Closed huitema closed 2 years ago
There are some original decisions that need to be revisited. The original design went for simplicity. If a datagram is lost, it is resent over the control stream. This is simpler because the QUICRP can avoid dealing with repeats or repeated packets and potential spurious repeat issues, but it has a few downsides:
First potential fix is to send the repeats as datagrams instead of streams. That requires some management of transmissions to avoid spurious repeats, i.e., keeping track of packets sent successfully.
Second potential fix would be some form of FEC. If the goal is to guarantee "at most one repeat", then we could do a very simple form of FEC, for example repeating packet twice at some interval.
Agree going with datagrams for retransmissions would be better here.

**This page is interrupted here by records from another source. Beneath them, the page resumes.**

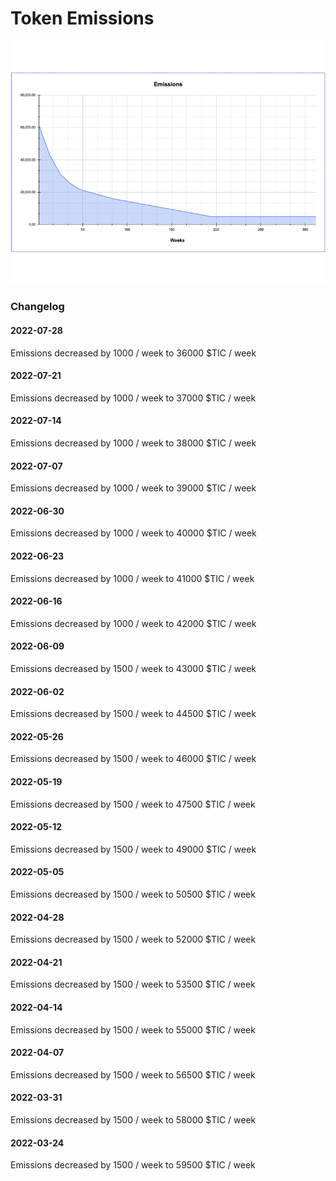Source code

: # Token Emissions

![$TIC emissions over time - Emissions started at 61000/wk](<../.gitbook/assets/Emmissions schedule.png>)

### Changelog

#### 2022-07-28

Emissions decreased by 1000 / week to 36000 $TIC / week

#### 2022-07-21

Emissions decreased by 1000 / week to 37000 $TIC / week

#### 2022-07-14

Emissions decreased by 1000 / week to 38000 $TIC / week

#### 2022-07-07

Emissions decreased by 1000 / week to 39000 $TIC / week

#### 2022-06-30

Emissions decreased by 1000 / week to 40000 $TIC / week

#### 2022-06-23

Emissions decreased by 1000 / week to 41000 $TIC / week

#### 2022-06-16

Emissions decreased by 1000 / week to 42000 $TIC / week

#### 2022-06-09

Emissions decreased by 1500 / week to 43000 $TIC / week

#### 2022-06-02

Emissions decreased by 1500 / week to 44500 $TIC / week

#### 2022-05-26

Emissions decreased by 1500 / week to 46000 $TIC / week

#### 2022-05-19

Emissions decreased by 1500 / week to 47500 $TIC / week

#### 2022-05-12

Emissions decreased by 1500 / week to 49000 $TIC / week

#### 2022-05-05

Emissions decreased by 1500 / week to 50500 $TIC / week

#### 2022-04-28

Emissions decreased by 1500 / week to 52000 $TIC / week

#### 2022-04-21

Emissions decreased by 1500 / week to 53500 $TIC / week

#### 2022-04-14

Emissions decreased by 1500 / week to 55000 $TIC / week

#### 2022-04-07

Emissions decreased by 1500 / week to 56500 $TIC / week

#### 2022-03-31

Emissions decreased by 1500 / week to 58000 $TIC / week

#### 2022-03-24

Emissions decreased by 1500 / week to 59500 $TIC / week
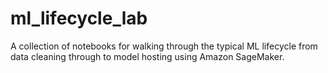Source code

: # ml_lifecycle_lab
A collection of notebooks for walking through the typical ML lifecycle from data cleaning through to model hosting using Amazon SageMaker.
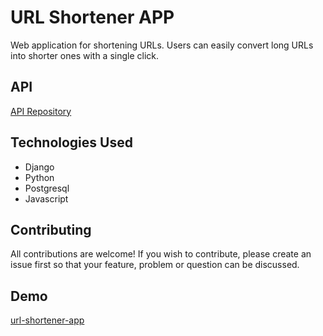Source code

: # URL Shortener APP
Web application for shortening URLs. Users can easily convert long URLs into shorter ones with a single click.

## API
[API Repository](https://github.com/byandrev/url-shortener-api)

## Technologies Used
- Django
- Python
- Postgresql
- Javascript

## Contributing
All contributions are welcome! If you wish to contribute, please create an issue first so that your feature, problem or question can be discussed.

## Demo
[url-shortener-app](https://alessandrodani.github.io/url-shortener-app/)
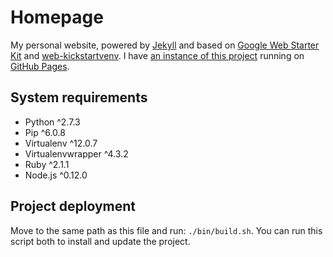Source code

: # Homepage

My personal website, powered by [Jekyll](http://jekyllrb.com/) and based on [Google Web Starter Kit](https://github.com/google/web-starter-kit) and [web-kickstartvenv](https://github.com/srus/web-kickstartvenv). I have [an instance of this project](https://github.com/srus/srus.github.io) running on [GitHub Pages](https://pages.github.com/).

## System requirements

- Python ^2.7.3
- Pip ^6.0.8
- Virtualenv ^12.0.7
- Virtualenvwrapper ^4.3.2
- Ruby ^2.1.1
- Node.js ^0.12.0

## Project deployment

Move to the same path as this file and run: `./bin/build.sh`. You can run this script both to install and update the project.
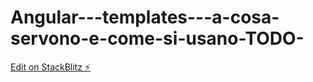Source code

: # Angular---templates---a-cosa-servono-e-come-si-usano-TODO-

[Edit on StackBlitz ⚡️](https://stackblitz.com/edit/angular-a7hwvw)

Also we should work on simple FEC option of repeat the same data twice but delayed by 10ms for the first phase
Also may the control stream would help if its expanded to per frame/object instead of the group ? is that the case today?
Yes, something like repeat after 10ms, that's what I have in mind. Statistics show correlated losses sometimes over 16 consecutive packets, so something like "wait for 16 packets or 10ms and then repeat" would make sense.
There is probably also an issue for relays. If they are receiving a repeated packet, they can guess that is is already late. If that packet got lost again, the end to end delay would probably exceed the acceptable bound. So those packets should probably get the same kind of FEC or pseudo-FEC protection as the repeated packets.
This remind me of some real time scheduling algorithms. Consider a list of tasks, each of which has a deadline. The scheduler will arrange the task to try execute them in time, before the deadline. We have something similar here, with a "time limit" for each fragment.
There is a 1-1 mapping between control stream and media stream, and I think we should keep it that way.
I think we should bring in BESTBEFORE metadata from QUICR proposal at some point. Its sender marked TTL after which relays need not cache or even try retransmitting.
On control stream and media stream , what does a stream mean in the context of datagram here ?
We should not mix control stream discussion on this issue. The control stream is there to handle subscription. "Subscribe" is done by opening a stream and sending the subscribe message on it. The response allow the server to state how the stream will be sent -- for example, datagrams, rush, plain stream, etc. Other control messages can handle the end of the steam, e.g. "finished after object number N". More control messages may pop up as we refine the protocol, e.g., indicate whether a Group of Objects is dropped. Closing the control stream indicates end of interest (for the client) or end of transmission (for the server).
BESTBEFORE looks like a good idea, but i hope it does not imply a common clock. Also, that needs to be rationalized with priority flags, indications of drops, etc. Maybe something to do next.
agree . we don't need a common clock .. its an integer indicating that how many milliseconds from now I can treat this media as alive.
The first set of commits for PR #62 makes sure that lost fragments are repeated as datagrams. This provides modest gains. In the "triangle test with loss", we observe the following measures of end to end delay, considering the delay in microseconds between the capture of a frame and the first time at which the received object can be "played":
Mode | forward as | Repair with | Average | Max | STD |
---|---|---|---|---|---|
Stream | Object | Stream | 144,373 | 535,537 | 112,426 |
Stream | Fragment | Stream | 90,047 | 364,905 | 60,164 |
Datagram | Object | Stream | 55,331 | 238,972 | 39,365 |
Datagram | Fragment | Stream | 43,825 | 185,942 | 24,586 |
Datagram | Fragment | Datagram | 41,310 | 184,048 | 24,409 |
Each of these steps shows a modest improvement in the metrics. (There was a Max Delay improvements in initial results, but this disappeared after a slight improvement in the implementation. The pre-improvement version changed packet sizes and packet numbers, which changed the loss pattern, and made simulations harder to compare.) Analysis of the "max delay" event shows that they correspond to large objects, sent as multiple segments.
The histogram above shows three big groups:
objects in which at least one fragment incurred two losses, either on the same link or on two successive links.
The next step is to try reduce the third group by using some form of FEC, or redundancy.
Redundancy was tried, but results are dubious. Available as option.
We see some fairly long transmission delays when using the prototype client over AWS. This graph, for example, shows the delay between packet arrivals, with series of spikes: We see some spikes in delay every seconds, about 2 spikes per second. Not shown on that graph is a 2 second spike happening at T=27.
Traces show that some packets are delivered late, causing queues before the jitter buffer.
The most likely explanation for the 2 second interval is a double loss. The original packet was lost, and then the repair was also lost. The second timer would be longer than the first one. You see at least 2 retransmissions per second -- the 200 and 300 ms spikes. Assuming 100 packets per second, that's a 2% loss rate. But then, that means double losses will occur in 0.04% of packets, i.e., once every 25 seconds. Which is more or less what we see.
Probably need to revisit the way losses are corrected, in order to smooth delays.